Go up the stairs and follow the clock tower northeast, where a huge square opens up.

Praza da Quintana (east façade)

Guided tour of Santiago de Compostela cathedral
Praza da Quintana
This plaza takes its name from the quintana or burial ground that used to occupy this space until 1780, when the city’s public cemetery was moved outside the old town. Accordingly, the square is divided into Quintana de Vivos (“Quintana of the Living”) above the stairs and Quintana de Mortos (“Quintana of the Dead”), which takes up the greater part of the plaza and was where a huge necropolis was discovered in excavations carried out in 1964.

Praza da Quintana is dominated by the huge western wall of the Convent of San Paio de Antealtares, broken up by windows that, although covered in wrought-iron grating, hold flower planters that add color to an otherwise ascetic façade. Founded a thousand years ago as a monastery to look after St. James’ tomb (hence the name Antealtares or “behind the altar”), Benedictine nuns moved in after their Benedictine brothers moved out in 1499.

Domingo de Andrade, the same architect responsible for designing the cathedral’s clock tower, was also the main man who shaped the other three sides of this grand city square. The three walls that zig-zag across the cathedral’s east façade were put together to give a uniform look and feel to this side of the church, since it had become a helter-skelter collection of side-chapels bubbling out from the transept and apse.

Guided tour of Santiago de Compostela cathedral
Praza da Quintana
It may not be typical for churches to have an entrance at the back of the building, but this cathedral does: the Porta Santa or “Holy Door,” a decorated passageway that leads straight to Santiago’s crypt and which is only opened during Holy Years when July 25th (St. James’ feast day) falls on a Sunday. When the original Romanesque stone choir was taken out of the cathedral, many of the sculptures that had adorned the stalls were repurposed here around the Holy Door.

On the southern end of the plaza there’s the Casa da Conga, originally intended to be a residence for cathedral canons (the name conga doesn’t refer to the conga dance), is a quartet of stately Baroque houses that cafés, bars, and restaurants call home today.

The Casa da Parra closes out the plaza to the north. Called the “Vine House” because of the sculptures that decorate the exterior, its lower and upper doors are framed by heavy bunches of stone grapes.

To continue the tour, walk up the stairs to the “Quintana de Vivos” and head to the left of the Casa da Parra down a narrow walkway to get to the next square.

Praza da Inmaculada (north façade)

Guided tour of Santiago de Compostela cathedral
Praza da Inmaculada
The Praza da Inmaculada (“Immaculate [Conception of Mary] Square”) marks our final stop as we circle around the cathedral.
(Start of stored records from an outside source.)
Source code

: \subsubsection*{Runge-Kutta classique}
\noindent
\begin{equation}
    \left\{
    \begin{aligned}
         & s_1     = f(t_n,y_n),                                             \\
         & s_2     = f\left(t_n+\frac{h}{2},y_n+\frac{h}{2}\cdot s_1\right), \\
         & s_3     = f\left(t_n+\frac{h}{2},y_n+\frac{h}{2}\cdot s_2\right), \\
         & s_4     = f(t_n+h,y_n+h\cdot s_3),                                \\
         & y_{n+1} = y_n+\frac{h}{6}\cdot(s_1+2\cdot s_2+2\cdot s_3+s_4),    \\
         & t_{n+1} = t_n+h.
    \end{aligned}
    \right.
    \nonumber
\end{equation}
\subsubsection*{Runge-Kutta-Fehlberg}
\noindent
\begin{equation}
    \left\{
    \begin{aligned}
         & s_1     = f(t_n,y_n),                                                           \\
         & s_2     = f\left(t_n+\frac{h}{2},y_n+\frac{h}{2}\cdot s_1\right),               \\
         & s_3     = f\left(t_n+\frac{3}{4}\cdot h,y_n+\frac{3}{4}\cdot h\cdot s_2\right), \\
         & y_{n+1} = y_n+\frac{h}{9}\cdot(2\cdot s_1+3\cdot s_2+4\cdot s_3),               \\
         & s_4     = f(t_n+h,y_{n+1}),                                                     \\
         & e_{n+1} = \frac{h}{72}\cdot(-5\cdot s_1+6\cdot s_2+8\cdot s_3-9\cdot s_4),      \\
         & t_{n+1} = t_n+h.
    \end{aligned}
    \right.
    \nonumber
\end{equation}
This is the final stop along the Camino de Santiago for pilgrims hiking the camino francés—the “French Way” that begins in the Pyrenees in southern France—and the camino inglés—the “English Way” that starts to the north on the coast. All medieval pilgrims would have entered the church here at the north façade, called the Porta do Paraíso or “Paradise Portal.” Tragically, its original Romanesque sculptures were destroyed when the present Baroque-Neoclassical façade was constructed in the 1700s.

The north entrance is also called the Azibechería façade because shops nearby sell jewelry made from azibeche or jet, a black gemstone.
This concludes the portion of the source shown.